[Opening Task material section]
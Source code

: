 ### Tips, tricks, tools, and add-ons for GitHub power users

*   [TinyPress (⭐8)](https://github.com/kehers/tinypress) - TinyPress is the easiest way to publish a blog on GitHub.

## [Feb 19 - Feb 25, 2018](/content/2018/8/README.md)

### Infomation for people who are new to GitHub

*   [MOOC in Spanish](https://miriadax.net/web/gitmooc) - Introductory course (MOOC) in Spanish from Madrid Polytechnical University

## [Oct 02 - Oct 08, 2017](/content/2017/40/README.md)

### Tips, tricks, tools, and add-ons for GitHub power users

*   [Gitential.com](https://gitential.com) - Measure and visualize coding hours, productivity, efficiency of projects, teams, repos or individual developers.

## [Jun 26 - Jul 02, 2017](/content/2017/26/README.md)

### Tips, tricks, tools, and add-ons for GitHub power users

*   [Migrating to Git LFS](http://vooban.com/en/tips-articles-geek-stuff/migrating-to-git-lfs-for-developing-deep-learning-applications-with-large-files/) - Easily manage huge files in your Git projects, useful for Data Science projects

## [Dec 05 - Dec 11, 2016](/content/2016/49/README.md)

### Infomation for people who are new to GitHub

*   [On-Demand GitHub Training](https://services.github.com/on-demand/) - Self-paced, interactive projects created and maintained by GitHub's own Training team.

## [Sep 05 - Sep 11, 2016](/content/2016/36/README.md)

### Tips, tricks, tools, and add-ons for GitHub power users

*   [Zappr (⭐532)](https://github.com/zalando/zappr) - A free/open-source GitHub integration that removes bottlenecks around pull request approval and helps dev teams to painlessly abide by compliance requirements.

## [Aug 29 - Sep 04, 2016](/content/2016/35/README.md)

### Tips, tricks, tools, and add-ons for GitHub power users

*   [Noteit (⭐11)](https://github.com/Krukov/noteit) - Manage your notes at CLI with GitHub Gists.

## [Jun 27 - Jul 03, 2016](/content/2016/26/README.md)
[Closing Task material section]
Exercise:
From the records above, print exactly the lines that run from the line with "Madrid Polytechnical University" to the line with "or individual developers.", inclusive.

Task answer:
*   [MOOC in Spanish](https://miriadax.net/web/gitmooc) - Introductory course (MOOC) in Spanish from Madrid Polytechnical University

## [Oct 02 - Oct 08, 2017](/content/2017/40/README.md)

### Tips, tricks, tools, and add-ons for GitHub power users

*   [Gitential.com](https://gitential.com) - Measure and visualize coding hours, productivity, efficiency of projects, teams, repos or individual developers.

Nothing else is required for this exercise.